No U.S. officials or foreign diplomats were invited to the party for Bolaños — a media-shy diplomat compared to his predecessor, Dagoberto Rodríguez, who maintained a much higher profile during his 2001-07 posting in Washington.
“Jorge Bolaños is one of Cuba’s most distinguished diplomats,” declared CIP’s Wayne Smith, who used to head the U.S. Interests Section in Havana more than 30 years ago.
“We all thought when he was assigned here that it was a tremendous sign, shortly after President Obama’s inauguration, that there would be a change in U.S. policy. But we have not seen the dramatic change we hoped for.”
Bolaños himself acknowledged that he was unable to change the course of U.S.-Cuba ties.
“I came here with goodwill. I always say that ambassadors are for building relations, not destroying them,” the diplomat said.
“The United States and Cuba, only 90 miles apart, have many common interests. The history of U.S.-Cuba relations is full of chapters, some good and some not so good. We think it is time for both peoples to understand each other. I cannot be happy if this is delayed.”
Mavis Anderson of LAWG said she counts Bolaños among her friends.
“The ambassador was here at a time which many people felt could have been seminal in U.S.-Cuba relations. He was here at a time of expectations,” Anderson told us.
“President Obama opened up family travel, which was very important, as well as educational, religious and people-to-people travel. But that wasn’t as much as we had hoped. Now we will need to defend that so we go forwards, not backwards.”
Another admirer of Bolaños is James Early, chief of cultural heritage at the Smithsonian’s Center for Folklife and Cultural Heritage.

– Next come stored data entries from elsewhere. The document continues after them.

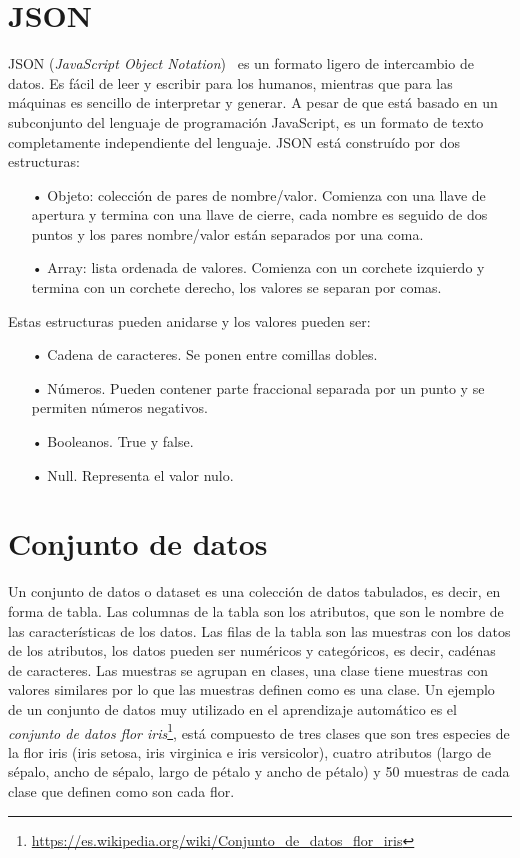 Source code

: \documentclass[a4paper, 12pt]{book}
\begin{document}
\section{JSON} 
\label{sec:JSON}

JSON (\emph{JavaScript Object Notation})~\cite{Pagina_de_JSON} es un formato ligero de intercambio de datos. Es fácil de leer y escribir para los humanos, mientras que para las máquinas es sencillo de interpretar y generar. A pesar de que está basado en un subconjunto del lenguaje de programación JavaScript, es un formato de texto completamente independiente del lenguaje. JSON está construído por dos estructuras:

\begin{itemize}
	\item[•] Objeto: colección de pares de nombre/valor. Comienza con una llave de apertura y termina con una llave de cierre, cada nombre es seguido de dos puntos y los pares nombre/valor están separados por una coma.
	\item[•] Array: lista ordenada de valores. Comienza con un corchete izquierdo y termina con un corchete derecho, los valores se separan por comas.
\end{itemize}

Estas estructuras pueden anidarse y los valores pueden ser:
	\begin{itemize}
		\item[•] Cadena de caracteres. Se ponen entre comillas dobles.
		\item[•] Números. Pueden contener parte fraccional separada por un punto y se permiten números negativos.
		\item[•] Booleanos. True y false.
		\item[•] Null. Representa el valor nulo.
	\end{itemize}

\section{Conjunto de datos} 
\label{sec:dataset}

Un conjunto de datos o dataset es una colección de datos tabulados, es decir, en forma de tabla. Las columnas de la tabla son los atributos, que son le nombre de las características de los datos. Las filas de la tabla son las muestras con los datos de los atributos, los datos pueden ser numéricos y categóricos, es decir, cadénas de caracteres. Las muestras se agrupan en clases, una clase tiene muestras con valores similares por lo que las muestras definen como es una clase. Un ejemplo de un conjunto de datos muy utilizado en el aprendizaje automático es el \emph{conjunto de datos flor iris}\footnote{\url{https://es.wikipedia.org/wiki/Conjunto_de_datos_flor_iris}}, está compuesto de tres clases que son tres especies de la flor iris (iris setosa, iris virginica e iris versicolor), cuatro atributos (largo de sépalo, ancho de sépalo, largo de pétalo y ancho de pétalo) y 50 muestras de cada clase que definen como son cada flor.
\end{document}
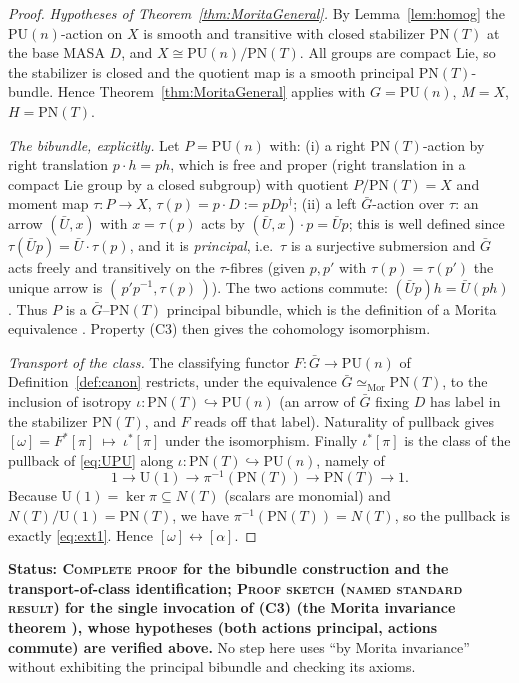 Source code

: \documentclass[11pt]{article}
\theoremstyle{definition}
\newcommand{\U}{\mathrm{U}}
\newcommand{\PU}{\mathrm{PU}}
\newcommand{\PN}{\mathrm{PN}}
\newcommand{\Nt}{N(T)}
\newcommand{\STAT}[1]{\noindent\textbf{Status: #1}}
\newcommand{\COMPLETE}{\textsc{Complete proof}}
\newcommand{\SKETCH}{\textsc{Proof sketch (named standard result)}}
\begin{document}
\begin{proof}
\emph{Hypotheses of Theorem~\ref{thm:MoritaGeneral}.} By Lemma~\ref{lem:homog} the
$\PU(n)$-action on $X$ is smooth and transitive with closed stabilizer $\PN(T)$ at the base
MASA $D$, and $X\cong\PU(n)/\PN(T)$. All groups are compact Lie, so the stabilizer is
closed and the quotient map is a smooth principal $\PN(T)$-bundle. Hence
Theorem~\ref{thm:MoritaGeneral} applies with $G=\PU(n)$, $M=X$, $H=\PN(T)$.

\emph{The bibundle, explicitly.} Let $P=\PU(n)$ with:
(i) a right $\PN(T)$-action by right translation $p\cdot h=ph$, which is free and proper
(right translation in a compact Lie group by a closed subgroup) with quotient
$P/\PN(T)=X$ and moment map $\tau\colon P\to X$, $\tau(p)=p\cdot D:=pDp^{\dagger}$;
(ii) a left $\bar G$-action over $\tau$: an arrow $(\bar U,x)$ with $x=\tau(p)$ acts by
$(\bar U,x)\cdot p=\bar U p$; this is well defined since $\tau(\bar U p)=\bar U\cdot\tau(p)$,
and it is \emph{principal}, i.e.\ $\tau$ is a surjective submersion and $\bar G$ acts freely
and transitively on the $\tau$-fibres (given $p,p'$ with $\tau(p)=\tau(p')$ the unique arrow
is $(\,p'p^{-1},\tau(p)\,)$). The two actions commute:
$(\bar U p)h=\bar U(ph)$. Thus $P$ is a $\bar G$--$\PN(T)$ principal bibundle, which is the
definition of a Morita equivalence \cite[\S5.4]{MoerdijkMrcun}. Property (C3) then gives the
cohomology isomorphism.

\emph{Transport of the class.} The classifying functor $F\colon\bar G\to\PU(n)$ of
Definition~\ref{def:canon} restricts, under the equivalence
$\bar G\simeq_{\mathrm{Mor}}\PN(T)$, to the inclusion of isotropy
$\iota\colon\PN(T)\hookrightarrow\PU(n)$ (an arrow of $\bar G$ fixing $D$ has label in the
stabilizer $\PN(T)$, and $F$ reads off that label). Naturality of pullback gives
$[\omega]=F^{*}[\pi]\ \mapsto\ \iota^{*}[\pi]$ under the isomorphism. Finally $\iota^{*}[\pi]$
is the class of the pullback of \eqref{eq:UPU} along
$\iota\colon\PN(T)\hookrightarrow\PU(n)$, namely of
\[
1\to \U(1)\to \pi^{-1}(\PN(T))\to \PN(T)\to1 .
\]
Because $\U(1)=\ker\pi\subseteq \Nt$ (scalars are monomial) and $\Nt/\U(1)=\PN(T)$, we have
$\pi^{-1}(\PN(T))=\Nt$, so the pullback is exactly \eqref{eq:ext1}. Hence
$[\omega]\leftrightarrow[\alpha]$.
\end{proof}
\STAT{\COMPLETE{} for the bibundle construction and the transport-of-class identification;
\SKETCH{} for the single invocation of (C3) (the Morita invariance theorem
\cite{BehrendXu,TXL,Crainic}), whose hypotheses (both actions principal, actions commute)
are verified above.} No step here uses ``by Morita invariance'' without exhibiting the
principal bibundle and checking its axioms.
\end{document}

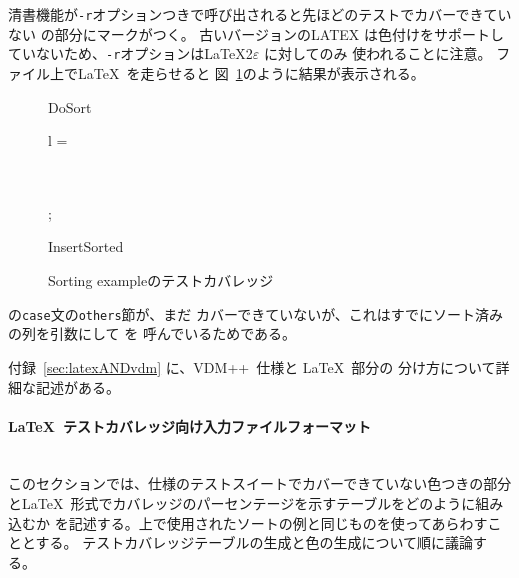 \documentclass[\pformat,12pt]{jarticle}
\newcommand{\vdmslpp}{VDM++}
\newcommand{\subsubsubsection}[1]{\paragraph{#1}\mbox{}\\}
\begin{document}
清書機能が{\tt -r}オプションつきで呼び出されると先ほどのテストでカバーできていない
 の部分にマークがつく。
古いバージョンのLATEX は色付けをサポートしていないため、{\tt -r}オプションは\LaTeX2$\varepsilon$ に対してのみ
使われることに注意。
ファイル上で\LaTeX\ を走らせると
図~\ref{fig:tc-sort}のように結果が表示される。

\begin{figure}[tbh]
\small{
\begin{vdm}
\begin{fn}[e]{DoSort}%
\signature{\seqof*{\Real } \To \seqof*{\Real }}
\If l = \seq{}
\Then\\ \seq{}
\Else\\ \begin{letexpr}
\end{letexpr}\\
\Fi;\\
\end{fn}
\begin{fn}[e]{InsertSorted}%
\signature{PosReal \Mult {} \To {}}
\begin{Cases}{\True }
\end{Cases}
\end{fn}
\end{vdm}}
\caption{Sorting exampleのテストカバレッジ}
\label{fig:tc-sort}
\end{figure}


 の{\tt case}文の{\tt others}節が、まだ
カバーできていないが、これはすでにソート済みの列を引数にして
 を
呼んでいるためである。

付録~\ref{sec:latexANDvdm} に、\vdmslpp\ 仕様と \LaTeX\ 部分の
分け方について詳細な記述がある。

\subsubsubsection{\LaTeX\ テストカバレッジ向け入力ファイルフォーマット}

このセクションでは、仕様のテストスイートでカバーできていない色つきの部分
と\LaTeX\ 形式でカバレッジのパーセンテージを示すテーブルをどのように組み込むか
を記述する。上で使用されたソートの例と同じものを使ってあらわすこととする。
テストカバレッジテーブルの生成と色の生成について順に議論する。
\end{document}
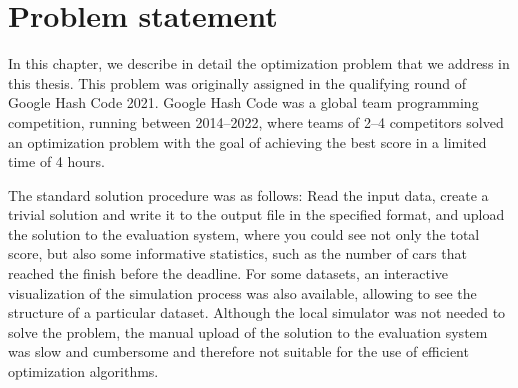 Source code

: \chapter{Problem statement}


In this chapter, we describe in detail the optimization problem that we address in this thesis. This problem was originally assigned in the qualifying round of Google Hash Code 2021. Google Hash Code was a global team programming competition, running between 2014--2022, where teams of 2--4 competitors solved an optimization problem with the goal of achieving the best score in a limited time of 4 hours.


The standard solution procedure was as follows: Read the input data, create a trivial solution and write it to the output file in the specified format, and upload the solution to the evaluation system, where you could see not only the total score, but also some informative statistics, such as the number of cars that reached the finish before the deadline. For some datasets, an interactive visualization of the simulation process was also available, allowing to see the structure of a particular dataset. Although the local simulator was not needed to solve the problem, the manual upload of the solution to the evaluation system was slow and cumbersome and therefore not suitable for the use of efficient optimization algorithms.

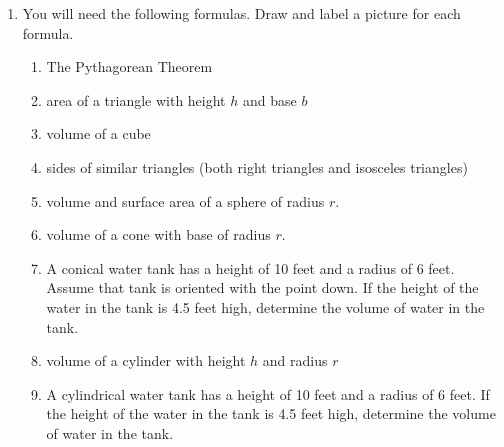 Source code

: \documentclass[11pt,fleqn]{article}
\begin{document}
 \begin{enumerate}
 \item You will need the following formulas. Draw and label a picture for each formula. 
 	\begin{enumerate}
	\item The Pythagorean Theorem
	\vfill
	\item area of a triangle with height $h$ and base $b$
	\vfill
	\item volume of a cube
	\vfill
	\item sides of similar triangles (both right triangles and isosceles triangles)
	\vfill
	\item volume and surface area of a sphere of radius $r.$
	\vfill
	\item volume of a cone with base of radius $r.$
	\vfill
	\item A conical water tank has a height of 10 feet and a radius of 6 feet. Assume that tank is oriented with the point down. If the height of the water in the tank is 4.5 feet high, determine the volume of water in the tank.
	\vfill
	 \item volume of a cylinder with height $h$ and radius $r$
	 \vfill
	 \item A cylindrical water tank has a height of 10 feet and a radius of 6 feet. If the height of the water in the tank is 4.5 feet high, determine the volume of water in the tank.
	 \vfill
	\end{enumerate}
\end{enumerate} 
 
\end{document}
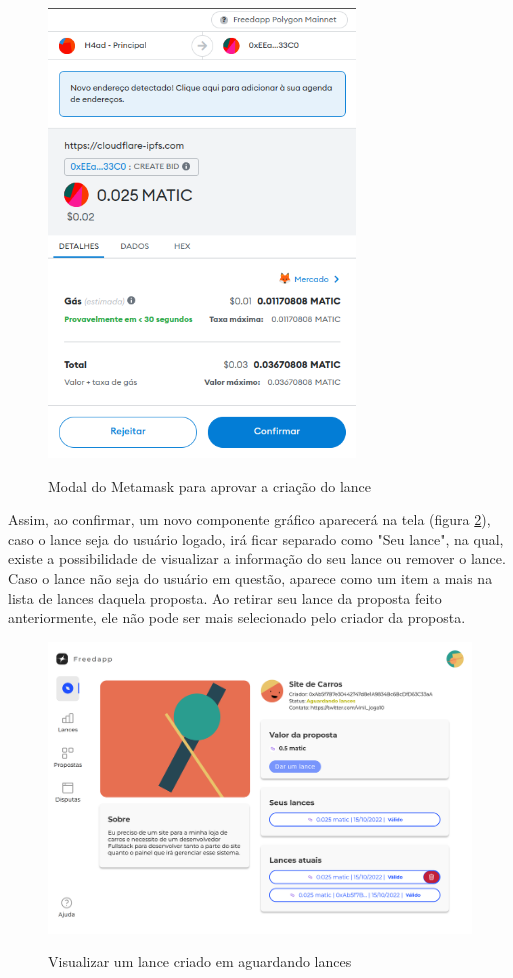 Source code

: \clearpage

\begin{figure}[!h]
  \centering
  \caption{Modal do Metamask para aprovar a criação do lance}
  \includegraphics[height=450px]{src/images/app/create_bid_modal_approval.png}
  \label{fig:create_bid_modal_approval_fig}
\end{figure}

Assim, ao confirmar, um novo componente gráfico aparecerá na tela (figura \ref{fig:proposal_detail_see_bid_fig}), caso o lance seja do usuário logado, irá ficar separado como "Seu lance", na qual, existe a possibilidade de visualizar a informação do seu lance ou remover o lance. Caso o lance não seja do usuário em questão, aparece como um item a mais na lista de lances daquela proposta. Ao retirar seu lance da proposta feito anteriormente, ele não pode ser mais selecionado pelo criador da proposta.

\clearpage

\begin{figure}[!h]
  \centering
  \caption{Visualizar um lance criado em aguardando lances}
  \includegraphics[width=450px]{src/images/app/proposal_detail_see_bid.png}
  \label{fig:proposal_detail_see_bid_fig}
\end{figure}


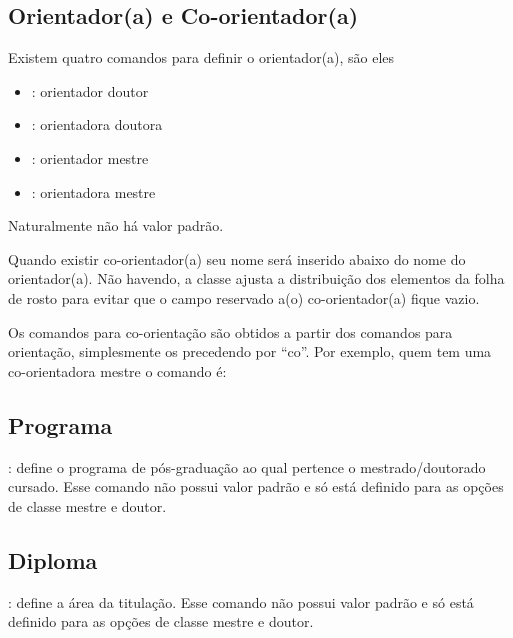 \exemplo {}


\subsection{Orientador(a) e Co-orientador(a)}

Existem quatro comandos para definir o orientador(a), são eles
\begin{itemize}
   \item {}: orientador doutor
   \item {}: orientadora doutora
   \item {}: orientador mestre
   \item {}: orientadora mestre
\end{itemize}
Naturalmente não há valor padrão.


Quando existir co-orientador(a) seu nome será inserido abaixo do nome
do orientador(a). Não havendo, a classe ajusta a distribuição dos
elementos da folha de rosto para evitar que o campo reservado a(o)
co-orientador(a) fique vazio.

Os comandos para co-orientação são obtidos a partir dos comandos
para orientação, simplesmente os precedendo por ``co''. Por exemplo,
quem tem uma co-orientadora mestre o comando é:

\exemplo{}

\subsection{Programa}

: define o programa de pós-graduação
ao qual pertence o mestrado/doutorado cursado. Esse comando não possui 
valor padrão e só está definido para as opções de classe mestre e doutor.

\exemplo{}

\subsection{Diploma}

: define a área da titulação.
Esse comando não possui valor padrão e só está definido para as opções de classe mestre e doutor.

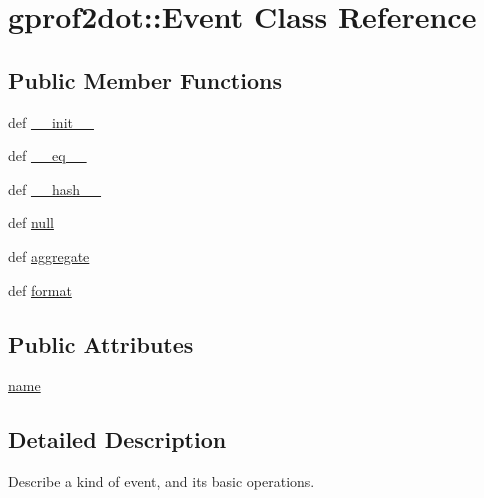 \hypertarget{classgprof2dot_1_1Event}{
\section{gprof2dot::Event Class Reference}
\label{classgprof2dot_1_1Event}
}
\subsection*{Public Member Functions}
\begin{DoxyCompactItemize}
\item 
def \hyperlink{classgprof2dot_1_1Event_afa20b60008552a9204e4f03f0ee2ad6c}{\_\-\_\-init\_\-\_\-}
\item 
def \hyperlink{classgprof2dot_1_1Event_afddebbd653160481ff08fc7bf13d3cf2}{\_\-\_\-eq\_\-\_\-}
\item 
def \hyperlink{classgprof2dot_1_1Event_a66169db3de36baebd5d86d0cbcf21375}{\_\-\_\-hash\_\-\_\-}
\item 
def \hyperlink{classgprof2dot_1_1Event_acc16d016d072bc771eeda1a34997640f}{null}
\item 
def \hyperlink{classgprof2dot_1_1Event_afd3d6cb21db851048e9f59313fb189fe}{aggregate}
\item 
def \hyperlink{classgprof2dot_1_1Event_aeaeda65173fc69ffcc789351cadd30c3}{format}
\end{DoxyCompactItemize}
\subsection*{Public Attributes}
\begin{DoxyCompactItemize}
\item 
\hyperlink{classgprof2dot_1_1Event_ab50107b4654bfae38cd0c6de3a66a53b}{name}
\end{DoxyCompactItemize}


\subsection{Detailed Description}
\begin{DoxyVerb}Describe a kind of event, and its basic operations.\end{DoxyVerb}
 

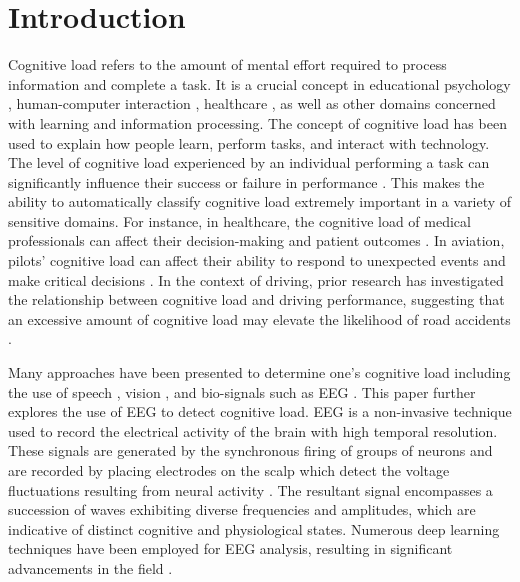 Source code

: \documentclass[sigconf]{acmart}
\begin{document}
\section{Introduction}
Cognitive load refers to the amount of mental effort required to process information and complete a task. It is a crucial concept in educational psychology \cite{sweller2016cognitive}, human-computer interaction \cite{hollender2010integrating}, healthcare \cite{fraser2015cognitive}, as well as other domains concerned with learning and information processing. The concept of cognitive load has been used to explain how people learn, perform tasks, and interact with technology. The level of cognitive load experienced by an individual performing a task can significantly influence their success or failure in performance \cite{das2014cognitive}. This makes the ability to automatically classify cognitive load extremely important in a variety of sensitive domains. For instance, in healthcare, the cognitive load of medical professionals can affect their decision-making and patient outcomes \cite{ehrmann2022evaluating}. In aviation, pilots' cognitive load can affect their ability to respond to unexpected events and make critical decisions \cite{huttunen2011effect}. In the context of driving, prior research has investigated the relationship between cognitive load and driving performance, suggesting that an excessive amount of cognitive load may elevate the likelihood of road accidents \cite{engstrom2017effects}. 

Many approaches have been presented to determine one's cognitive load including the use of speech \cite{hecker2022quantifying}, vision \cite{biondi2023distracted}, and bio-signals such as EEG \cite{antonenko2010using}. This paper further explores the use of EEG to detect cognitive load. EEG is a non-invasive technique used to record the electrical activity of the brain with high temporal resolution. These signals are generated by the synchronous firing of groups of neurons and are recorded by placing electrodes on the scalp which detect the voltage fluctuations resulting from neural activity \cite{gloor1969hans}. The resultant signal encompasses a succession of waves exhibiting diverse frequencies and amplitudes, which are indicative of distinct cognitive and physiological states. Numerous deep learning techniques have been employed for EEG analysis, resulting in significant advancements in the field \cite{zhang2020spatio, zhang2019classification, zhang2023partial}.
\end{document}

“It’s an honor to have Cuba’s main diplomat in the United States here in this room, representing the people of Cuba,” he said.
“Whatever one may think about that government, it is a government brought to power by its people,” said Early — expressing a sentiment that is clearly not shared by the majority of Cuban exiles. “The American people are beginning to recognize that we do not have the right to tell the Cuban people what kind of life they want to lead.”
Not much is known about José Cabañas, the man who’s replacing Bolaños effective Nov. 1 — other than that he’s about 50 years old, that he graduated from Havana’s Instituto Superior de Relaciones Internacionales, and that he was Cuba’s ambassador to Austria.
In 1984, Cabañas wrote a book entitled “Radio Martí: Una nueva agresión,” about the U.S. government’s attempts to turn average Cubans against the Castro regime through propaganda radio broadcasts from Miami.
Washington lawyer Robert Muse, who specializes in Cuba-related issues, met Cabañas in 1998. At that time, he was Bolaños’ deputy at the Ministry of Foreign Affairs (Minrex).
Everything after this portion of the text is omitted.